I do like seeing confirmation of what is patently obvious. Real estate is The Problem, at least in economically healthy areas.
In economically vibrant cities real estate hyperinflation has soaked up all the gains and locked them up in non-productive assets, serving to enrich only banks and rentiers at the expense of individuals and more productive entrepreneurial activity. I've been whining about this for over a decade.
Yes. And a big part of the problem is people's perception of real estate. This idea, that real estate is doing "well" when prices go up, is completely flawed. When RE prices go up, it should be considered a bad thing, a sign that the market is sick: supply is not allowed to increase sufficiently to meet demand, causing endless negative externalities, needless suffering for everyone.
It's because real estate inflation is considered a profit, while most other kinds of price inflation are considered a cost.
The "logic" of that argument betrays some interesting biases.
Of course if you privilege an asset class it will appreciate in value. This has nothing to do with conventional mechanisms of supply and demand, and everything to do with systemic political bias that rewards the ownership of certain privileged asset classes, while forcing the rest of the population to pay economic tribute to those who own those assets.
Could not agree with you more. London is a classic example at the moment! Even after 5 years of working in the city, most people struggle to buy a studio apartment in a bad neighborhood.
Economically healthy means there are jobs with healthy wages, etc. Los Angeles, San Francisco, and Boston would be healthier than say Detroit, Cleveland, or Bakersfield.
Productive means the money causes things to actually happen like new product development, entrepreneurship, research, health care, etc., vs. just sitting in a bank. Productive also means it benefits people doing real things vs. just collecting rent and sitting around.
Look at Silicon Valley and imagine how much more angel capital there might be if real estate were not so inflated. When someone buys a $1.5M starter home, that's $1M not available for other investments.
> When someone buys a $1.5M starter home, that's $1M not available for other investments.
Why do you feel the money disappears? From my perspective, the $1.5M is now in the hands of the seller, who is equally free to invest in other investments.
If you are buying and selling real estate you are de facto wealthy. Money in the hands of the rich is substantially less stimulative to the economy than money in the hands of the poor, because a dollar in a poor mans pocket goes towards real tangible demand for goods and services they want to spend it on, while money in the hands of the rich goes into investment accounts (stocks / loans) and money sinks (like real estate or futures) that are only meant to make more money.
This is the fundamental mechanism of why wealth inequality is bad for everyone. It slows the economy down if you are moving money from consumption into investment and never seeing it come back out (and income trends in the last 30 years / average wealth / income mean vs median all demonstrate that wealth goes to the top and stays there). Loaning that money back out just deflates the wealth of the poor even more, which increases debt, lowers net wealth, and the general availability of credit for small business creation is pretty damn low compared to decades ago, and the success rate of new businesses is awful.
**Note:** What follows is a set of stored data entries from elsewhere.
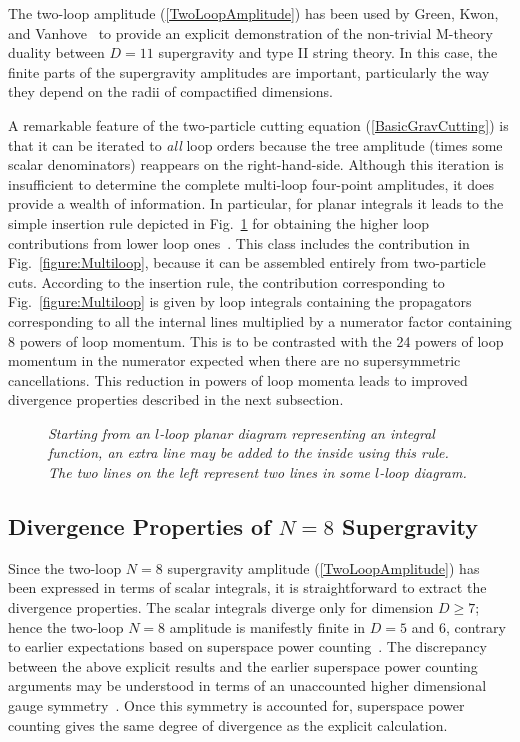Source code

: The two-loop amplitude (\ref{TwoLoopAmplitude}) has been used by
Green, Kwon, and Vanhove~\cite{GreenTwoLoop} to provide an explicit
demonstration of the non-trivial M-theory duality between $D=11$
supergravity and type II string theory.  In this case, the finite
parts of the supergravity amplitudes are important, particularly the
way they depend on the radii of compactified dimensions.

A remarkable feature of the two-particle cutting equation
(\ref{BasicGravCutting}) is that it can be iterated to {\it all} loop
orders because the tree amplitude (times some scalar denominators)
reappears on the right-hand-side. Although this iteration is
insufficient to determine the complete multi-loop four-point
amplitudes, it does provide a wealth of information.  In particular,
for planar integrals it leads to the simple insertion rule depicted in
Fig.~\ref{figure:InsertLine} for obtaining the higher loop
contributions from lower loop ones~\cite{BDDPR}.  This class includes
the contribution in Fig.~\ref{figure:Multiloop}, because it can be
assembled entirely from two-particle cuts.  According to the insertion
rule, the contribution corresponding to Fig.~\ref{figure:Multiloop} is
given by loop integrals containing the propagators corresponding to
all the internal lines multiplied by a numerator factor containing 8
powers of loop momentum.  This is to be contrasted with the 24 
powers of loop momentum in the numerator expected when there are no
supersymmetric cancellations.  This reduction in powers of loop
momenta leads to improved divergence properties
described in the next subsection.


\begin{figure}[h]
  \def\epsfsize#1#2{0.5#1} \centerline{}
  \caption{\it Starting from an $l$-loop planar diagram representing
  an integral function, an extra line may be added to the inside using
  this rule.  The two lines on the left represent two lines in
  some $l$-loop diagram.}  \label{figure:InsertLine}
\end{figure}


\subsection{Divergence Properties of $N=8$ Supergravity}
\label{subsection:divergences}

Since the two-loop $N=8$ supergravity amplitude
(\ref{TwoLoopAmplitude}) has been expressed in terms of scalar
integrals, it is straightforward to extract the divergence properties.
The scalar integrals diverge only for dimension $D\ge 7$; hence the
two-loop $N=8$ amplitude is manifestly finite in $D=5$ and $6$,
contrary to earlier expectations based on superspace
power counting~\cite{Howe89}.  The discrepancy between the above
explicit results and the earlier superspace power counting arguments
may be understood in terms of an unaccounted higher dimensional gauge
symmetry~\cite{Stelle}. Once this symmetry is accounted for,
superspace power counting gives the same degree of divergence as the
explicit calculation.

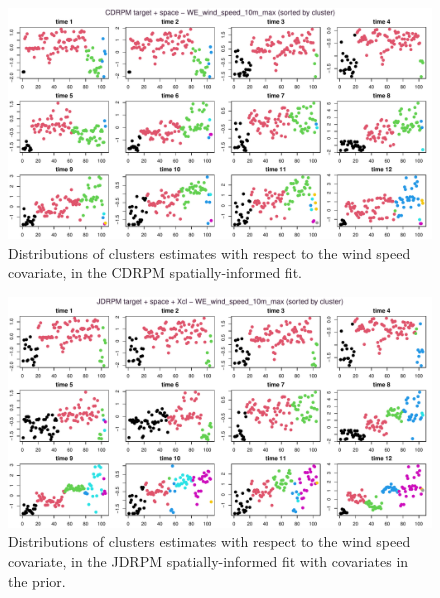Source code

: \documentclass[12pt,	%
	a4paper,		%
	twoside,		%
	openright,		%
	titlepage,%
	]{book}
\theoremstyle{definition}
\begin{document}
\begin{figure}[!ht]
    \centering
    \includegraphics[width=1\linewidth]{Testing/Covariates/in clustering/space C/WE_wind_speed_10m_max_sorted.pdf}
    \caption[Distributions of clusters estimates with respect to the wind speed covariate, CDRPM spatially-informed fit]{Distributions of clusters estimates with respect to the wind speed covariate, in the CDRPM spatially-informed fit.}
    \label{fig: C wind max sorted by cl}
\end{figure}


\begin{figure}[!ht]
    \centering
    \includegraphics[width=1\linewidth]{Testing/Covariates/in clustering/space J Xcl/WE_wind_speed_10m_max_sorted.pdf}
    \caption[Distributions of clusters estimates with respect to the wind speed covariate, JDRPM spatially-informed fit with covariates in the prior]{Distributions of clusters estimates with respect to the wind speed covariate, in the JDRPM spatially-informed fit with covariates in the prior.}
    \label{fig: JXcl wind max sorted by cl}
\end{figure}
\end{document}
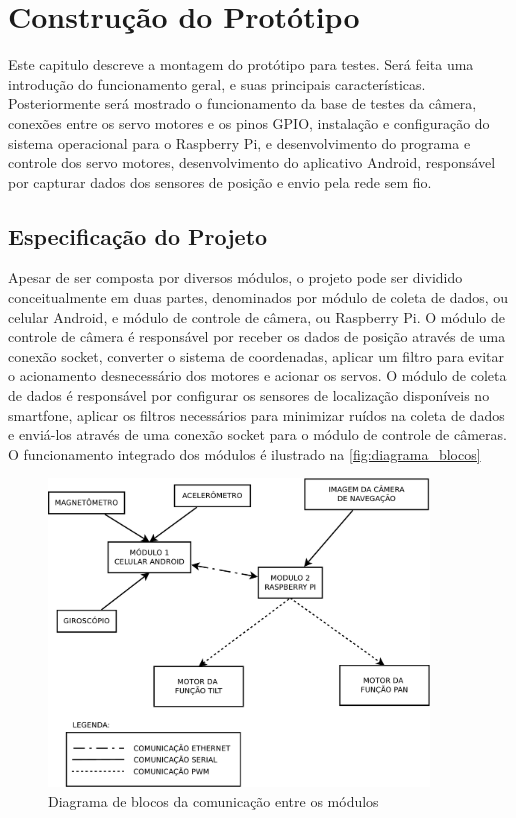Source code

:
\chapter{Construção do Protótipo}
\label{chap:prototipo}

Este capitulo descreve a montagem do protótipo para testes. Será feita uma introdução do funcionamento geral, e suas principais características. Posteriormente será mostrado o funcionamento da base de testes da câmera, conexões entre os servo motores e os pinos GPIO, instalação e configuração do sistema operacional para o Raspberry Pi, e desenvolvimento do programa e controle dos servo motores, desenvolvimento do aplicativo Android, responsável por capturar dados dos sensores de posição e envio pela rede sem fio.

\section{Especificação do Projeto}
\label{sec:especificacao}

Apesar de ser composta por diversos módulos, o projeto pode ser dividido conceitualmente em duas partes, denominados por módulo de coleta de dados, ou celular Android, e módulo de controle de câmera, ou Raspberry Pi. O módulo de controle de câmera é responsável por receber os dados de posição através de uma conexão socket, converter o sistema de coordenadas, aplicar um filtro para evitar o acionamento desnecessário dos motores e acionar os servos. O módulo de coleta de dados é responsável por configurar os sensores de localização disponíveis no smartfone, aplicar os filtros necessários para minimizar ruídos na coleta de dados e enviá-los através de uma conexão socket para o módulo de controle de câmeras. O funcionamento integrado dos módulos é ilustrado na \autoref{fig:diagrama_blocos} \par

\begin{figure}[H]
	\centering
	\includegraphics[width=0.9\textwidth]{figuras/diagrama-modulos-eps-converted-to.pdf}
	\caption{Diagrama de blocos da comunicação entre os módulos}
	\label{fig:diagrama_blocos}
\end{figure}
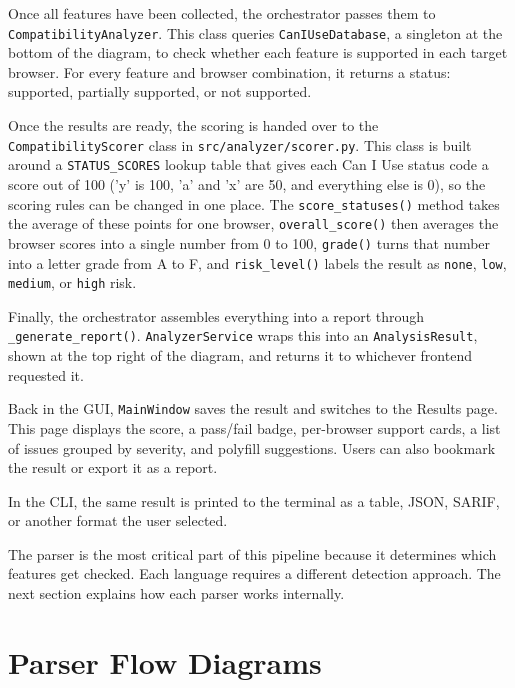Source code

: Once all features have been collected, the orchestrator passes them to \texttt{CompatibilityAnalyzer}. This class queries \texttt{CanIUseDatabase}, a singleton at the bottom of the diagram, to check whether each feature is supported in each target browser. For every feature and browser combination, it returns a status: supported, partially supported, or not supported.

Once the results are ready, the scoring is handed over to the \texttt{CompatibilityScorer} class in \texttt{src/analyzer/scorer.py}. This class is built around a \texttt{STATUS\_SCORES} lookup table that gives each Can I Use status code a score out of 100 ('y' is 100, 'a' and 'x' are 50, and everything else is 0), so the scoring rules can be changed in one place. The \texttt{score\_statuses()} method takes the average of these points for one browser, \texttt{overall\_score()} then averages the browser scores into a single number from 0 to 100, \texttt{grade()} turns that number into a letter grade from A to F, and \texttt{risk\_level()} labels the result as \texttt{none}, \texttt{low}, \texttt{medium}, or \texttt{high} risk.

Finally, the orchestrator assembles everything into a report through \texttt{\_generate\_report()}. \texttt{AnalyzerService} wraps this into an \texttt{AnalysisResult}, shown at the top right of the diagram, and returns it to whichever frontend requested it.

Back in the GUI, \texttt{MainWindow} saves the result and switches to the Results page. This page displays the score, a pass/fail badge, per-browser support cards, a list of issues grouped by severity, and polyfill suggestions. Users can also bookmark the result or export it as a report.

In the CLI, the same result is printed to the terminal as a table, JSON, SARIF, or another format the user selected.

The parser is the most critical part of this pipeline because it determines which features get checked. Each language requires a different detection approach. The next section explains how each parser works internally.

\section{Parser Flow Diagrams}
\label{sec:parser-flows}


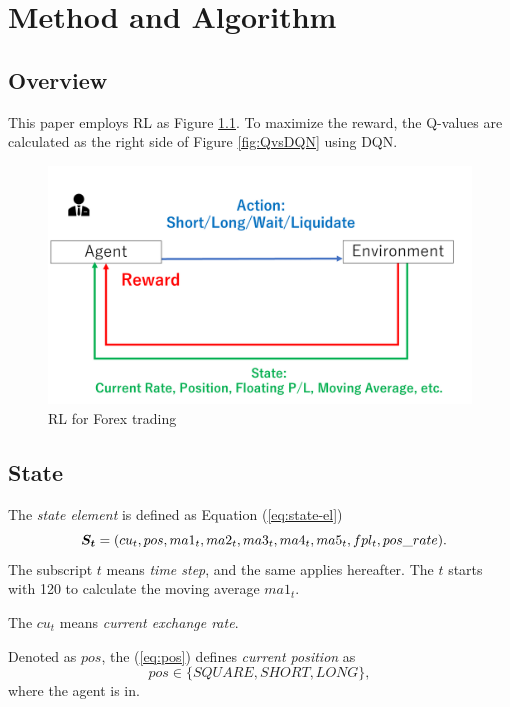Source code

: \chapter{Method and Algorithm}
\label{sec:method_algo}
\section{Overview}
This paper employs RL as Figure \ref{fig:methodOverview}. To maximize the reward, the Q-values are calculated as the right side of Figure \ref{fig:QvsDQN} using DQN.
\begin{figure}[htbp]
  \centering
  \includegraphics[scale=0.4]{./Figure/method_overview.png}
  \caption{RL for Forex trading}
  \label{fig:methodOverview}
\end{figure}

\section{State}
\label{sec:state}
The {\it state element} is defined as Equation (\ref{eq:state-el}) 
\begin{equation}
  \label{eq:state-el}
\mbox{ \boldmath{ $ S_{t} $}} = (cu_{t}, pos, ma1_{t}, ma2_{t}, ma3_{t}, ma4_{t}, ma5_{t}, fpl_{t}, pos\_rate).
\end{equation}
The subscript $t$ means {\it time step}, and the same applies hereafter. The $t$ starts with 120 to calculate the moving average $ma1_{t}$.

The $cu_{t}$ means {\it current exchange rate}.

Denoted as $pos$, the (\ref{eq:pos}) defines {\it current position} as
\begin{equation}
  \label{eq:pos}
   pos \in \{ SQUARE, SHORT, LONG \},
\end{equation}
where the agent is in.

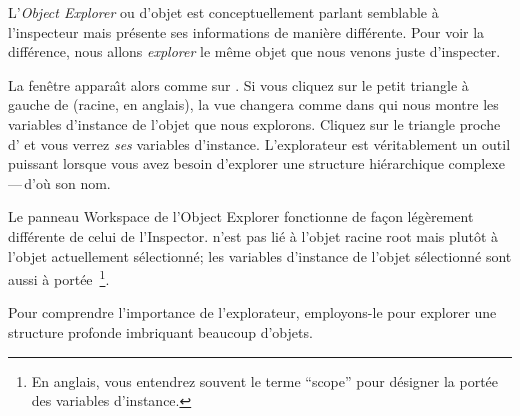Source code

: \documentclass[a4paper,10pt,twoside]{book}
\begin{document}
L'\emph{Object Explorer} ou  d'objet est conceptuellement parlant semblable \`a l'inspecteur mais pr\'esente ses informations de mani\`ere diff\'erente.
Pour voir la diff\'erence, nous allons \emph{explorer} le m\^eme objet
que nous venons juste d'inspecter.

La fen\^etre  appara\^{\i}t alors comme sur
 .
Si vous cliquez sur le petit triangle \`a gauche de  (racine, en anglais), la vue changera comme dans  qui
nous montre les variables d'instance de l'objet que nous explorons.
Cliquez sur le triangle proche d' et vous verrez
\emph{ses} variables d'instance.
L'explorateur est v\'eritablement un outil puissant lorsque vous avez besoin
d'explorer une structure hi\'erarchique complexe\,---\,d'o\`u son nom.

Le panneau Workspace de l'Object Explorer fonctionne de fa\c{c}on
 l\'eg\`erement diff\'erente de celui de l'Inspector.
 n'est pas li\'e \`a l'objet racine root mais plut\^ot
\`a l'objet actuellement s\'electionn\'e; les variables d'instance de
l'objet s\'electionn\'e sont aussi \`a port\'ee~\footnote{En anglais, vous
entendrez souvent le terme ``scope'' pour d\'esigner la port\'ee des
variables d'instance.}.

Pour comprendre l'importance de l'explorateur, employons-le pour
explorer une structure profonde imbriquant beaucoup d'objets.

\end{document}
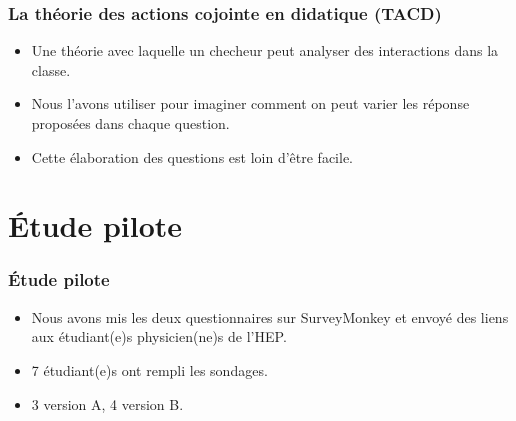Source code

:\documentclass{beamer}
\begin{document}
\begin{frame}
  \frametitle{La théorie des actions cojointe en didatique (TACD)}
  \begin{itemize}
    \item Une théorie avec laquelle un checheur peut analyser des interactions
      dans la classe.
    \item Nous l'avons utiliser pour imaginer comment on peut varier
      les réponse proposées dans chaque question.
      \item Cette élaboration des questions est loin d'être facile.
    \end{itemize}
\end{frame}

\section{Étude pilote}
\begin{frame}
\frametitle{Étude pilote}
  \begin{itemize}
  \item Nous avons mis les deux questionnaires sur SurveyMonkey et envoyé des liens aux étudiant(e)s
  physicien(ne)s de l'HEP.
  \item 7 étudiant(e)s ont rempli les sondages.
    \item 3 version A, 4 version B.
    \end{itemize}

\end{frame}
\end{document}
This means the money never goes back down the ladder - it gets swallowed up into money markets that move money around to make money while all the profits are just the productivity of the working class siphoned off.
So when working class people are giving larger and larger portions of their income back to the bankers that loaned them the money to buy a house from a real estate baron, that money is dramatically less stimulative going into the bankers investment accounts (be they stocks or <rarely> further loans) than if it were being put into raw consumption by the homeowner.
I think what you describe is true for the secondary market, but not the primary. Buying real estate and hoping market forces solely will help you generate a return would seem a poor use of money for the purpose of increasing the general quality of life for everyone.
On the other hand, real estate development, turning a barren lot into apartments with amenities, or single family homes, would seem to be productive and helpful, both are investments.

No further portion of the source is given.